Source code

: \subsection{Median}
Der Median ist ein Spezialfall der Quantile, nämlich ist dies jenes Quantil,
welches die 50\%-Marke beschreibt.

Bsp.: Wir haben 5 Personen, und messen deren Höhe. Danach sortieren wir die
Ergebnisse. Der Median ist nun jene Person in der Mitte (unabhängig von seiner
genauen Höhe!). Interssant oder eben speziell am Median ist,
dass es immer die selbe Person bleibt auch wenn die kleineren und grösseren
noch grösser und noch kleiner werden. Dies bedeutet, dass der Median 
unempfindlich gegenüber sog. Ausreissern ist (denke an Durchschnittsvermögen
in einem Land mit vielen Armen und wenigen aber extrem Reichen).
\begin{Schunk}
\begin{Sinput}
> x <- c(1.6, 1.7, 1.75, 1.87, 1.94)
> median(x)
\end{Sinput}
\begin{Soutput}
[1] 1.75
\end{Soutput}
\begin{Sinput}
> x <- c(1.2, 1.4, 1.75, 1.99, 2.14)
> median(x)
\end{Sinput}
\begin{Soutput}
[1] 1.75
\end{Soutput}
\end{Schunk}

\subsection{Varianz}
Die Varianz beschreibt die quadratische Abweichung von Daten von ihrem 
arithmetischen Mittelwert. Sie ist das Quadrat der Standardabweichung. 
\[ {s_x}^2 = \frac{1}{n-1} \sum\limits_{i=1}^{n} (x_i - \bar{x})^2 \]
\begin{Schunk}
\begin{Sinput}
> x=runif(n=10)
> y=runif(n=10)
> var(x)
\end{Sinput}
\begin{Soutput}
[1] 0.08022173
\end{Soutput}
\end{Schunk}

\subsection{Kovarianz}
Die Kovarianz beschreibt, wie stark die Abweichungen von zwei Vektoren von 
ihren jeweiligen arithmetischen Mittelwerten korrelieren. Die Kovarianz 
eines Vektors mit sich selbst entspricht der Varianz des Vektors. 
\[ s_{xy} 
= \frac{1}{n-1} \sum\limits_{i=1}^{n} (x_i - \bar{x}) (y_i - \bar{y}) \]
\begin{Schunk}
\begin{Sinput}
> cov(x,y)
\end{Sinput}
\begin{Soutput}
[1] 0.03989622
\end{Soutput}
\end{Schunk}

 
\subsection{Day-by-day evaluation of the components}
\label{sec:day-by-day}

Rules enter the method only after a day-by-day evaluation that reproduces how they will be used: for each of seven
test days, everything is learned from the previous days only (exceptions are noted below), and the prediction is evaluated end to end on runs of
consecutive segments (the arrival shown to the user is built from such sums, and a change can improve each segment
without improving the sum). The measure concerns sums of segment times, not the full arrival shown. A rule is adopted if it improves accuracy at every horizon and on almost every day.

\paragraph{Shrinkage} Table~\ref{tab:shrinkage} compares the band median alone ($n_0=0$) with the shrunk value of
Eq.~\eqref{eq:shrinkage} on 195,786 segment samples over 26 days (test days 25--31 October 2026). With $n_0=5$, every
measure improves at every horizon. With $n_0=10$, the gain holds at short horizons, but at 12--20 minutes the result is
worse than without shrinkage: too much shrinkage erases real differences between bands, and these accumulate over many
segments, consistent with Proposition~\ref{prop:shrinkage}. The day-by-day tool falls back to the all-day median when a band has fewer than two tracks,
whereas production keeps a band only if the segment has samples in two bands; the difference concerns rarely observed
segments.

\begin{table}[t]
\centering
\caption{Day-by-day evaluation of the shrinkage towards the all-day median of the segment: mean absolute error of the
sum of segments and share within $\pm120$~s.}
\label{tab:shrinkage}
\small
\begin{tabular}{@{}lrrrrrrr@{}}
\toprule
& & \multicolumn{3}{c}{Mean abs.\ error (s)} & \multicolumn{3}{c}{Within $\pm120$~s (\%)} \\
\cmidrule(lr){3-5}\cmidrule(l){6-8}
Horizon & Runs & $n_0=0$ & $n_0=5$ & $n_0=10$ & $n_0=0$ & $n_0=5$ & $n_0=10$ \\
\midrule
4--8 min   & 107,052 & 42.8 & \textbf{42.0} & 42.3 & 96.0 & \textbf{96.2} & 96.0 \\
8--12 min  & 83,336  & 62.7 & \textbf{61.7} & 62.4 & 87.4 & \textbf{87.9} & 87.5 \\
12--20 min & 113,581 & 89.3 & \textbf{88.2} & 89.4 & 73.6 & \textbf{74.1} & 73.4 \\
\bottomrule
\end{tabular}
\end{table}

**Exercise brief**
So that nothing differs from the original, transcribe all of the records above.

**Response to the exercise**
Source code

: \subsection{Median}
Der Median ist ein Spezialfall der Quantile, nämlich ist dies jenes Quantil,
welches die 50\%-Marke beschreibt.

Bsp.: Wir haben 5 Personen, und messen deren Höhe. Danach sortieren wir die
Ergebnisse. Der Median ist nun jene Person in der Mitte (unabhängig von seiner
genauen Höhe!). Interssant oder eben speziell am Median ist,
dass es immer die selbe Person bleibt auch wenn die kleineren und grösseren
noch grösser und noch kleiner werden. Dies bedeutet, dass der Median 
unempfindlich gegenüber sog. Ausreissern ist (denke an Durchschnittsvermögen
in einem Land mit vielen Armen und wenigen aber extrem Reichen).
\begin{Schunk}
\begin{Sinput}
> x <- c(1.6, 1.7, 1.75, 1.87, 1.94)
> median(x)
\end{Sinput}
\begin{Soutput}
[1] 1.75
\end{Soutput}
\begin{Sinput}
> x <- c(1.2, 1.4, 1.75, 1.99, 2.14)
> median(x)
\end{Sinput}
\begin{Soutput}
[1] 1.75
\end{Soutput}
\end{Schunk}

\subsection{Varianz}
Die Varianz beschreibt die quadratische Abweichung von Daten von ihrem 
arithmetischen Mittelwert. Sie ist das Quadrat der Standardabweichung. 
\[ {s_x}^2 = \frac{1}{n-1} \sum\limits_{i=1}^{n} (x_i - \bar{x})^2 \]
\begin{Schunk}
\begin{Sinput}
> x=runif(n=10)
> y=runif(n=10)
> var(x)
\end{Sinput}
\begin{Soutput}
[1] 0.08022173
\end{Soutput}
\end{Schunk}

\subsection{Kovarianz}
Die Kovarianz beschreibt, wie stark die Abweichungen von zwei Vektoren von 
ihren jeweiligen arithmetischen Mittelwerten korrelieren. Die Kovarianz 
eines Vektors mit sich selbst entspricht der Varianz des Vektors. 
\[ s_{xy} 
= \frac{1}{n-1} \sum\limits_{i=1}^{n} (x_i - \bar{x}) (y_i - \bar{y}) \]
\begin{Schunk}
\begin{Sinput}
> cov(x,y)
\end{Sinput}
\begin{Soutput}
[1] 0.03989622
\end{Soutput}
\end{Schunk}

 
\subsection{Day-by-day evaluation of the components}
\label{sec:day-by-day}

Rules enter the method only after a day-by-day evaluation that reproduces how they will be used: for each of seven
test days, everything is learned from the previous days only (exceptions are noted below), and the prediction is evaluated end to end on runs of
consecutive segments (the arrival shown to the user is built from such sums, and a change can improve each segment
without improving the sum). The measure concerns sums of segment times, not the full arrival shown. A rule is adopted if it improves accuracy at every horizon and on almost every day.

\paragraph{Shrinkage} Table~\ref{tab:shrinkage} compares the band median alone ($n_0=0$) with the shrunk value of
Eq.~\eqref{eq:shrinkage} on 195,786 segment samples over 26 days (test days 25--31 October 2026). With $n_0=5$, every
measure improves at every horizon. With $n_0=10$, the gain holds at short horizons, but at 12--20 minutes the result is
worse than without shrinkage: too much shrinkage erases real differences between bands, and these accumulate over many
segments, consistent with Proposition~\ref{prop:shrinkage}. The day-by-day tool falls back to the all-day median when a band has fewer than two tracks,
whereas production keeps a band only if the segment has samples in two bands; the difference concerns rarely observed
segments.

\begin{table}[t]
\centering
\caption{Day-by-day evaluation of the shrinkage towards the all-day median of the segment: mean absolute error of the
sum of segments and share within $\pm120$~s.}
\label{tab:shrinkage}
\small
\begin{tabular}{@{}lrrrrrrr@{}}
\toprule
& & \multicolumn{3}{c}{Mean abs.\ error (s)} & \multicolumn{3}{c}{Within $\pm120$~s (\%)} \\
\cmidrule(lr){3-5}\cmidrule(l){6-8}
Horizon & Runs & $n_0=0$ & $n_0=5$ & $n_0=10$ & $n_0=0$ & $n_0=5$ & $n_0=10$ \\
\midrule
4--8 min   & 107,052 & 42.8 & \textbf{42.0} & 42.3 & 96.0 & \textbf{96.2} & 96.0 \\
8--12 min  & 83,336  & 62.7 & \textbf{61.7} & 62.4 & 87.4 & \textbf{87.9} & 87.5 \\
12--20 min & 113,581 & 89.3 & \textbf{88.2} & 89.4 & 73.6 & \textbf{74.1} & 73.4 \\
\bottomrule
\end{tabular}
\end{table}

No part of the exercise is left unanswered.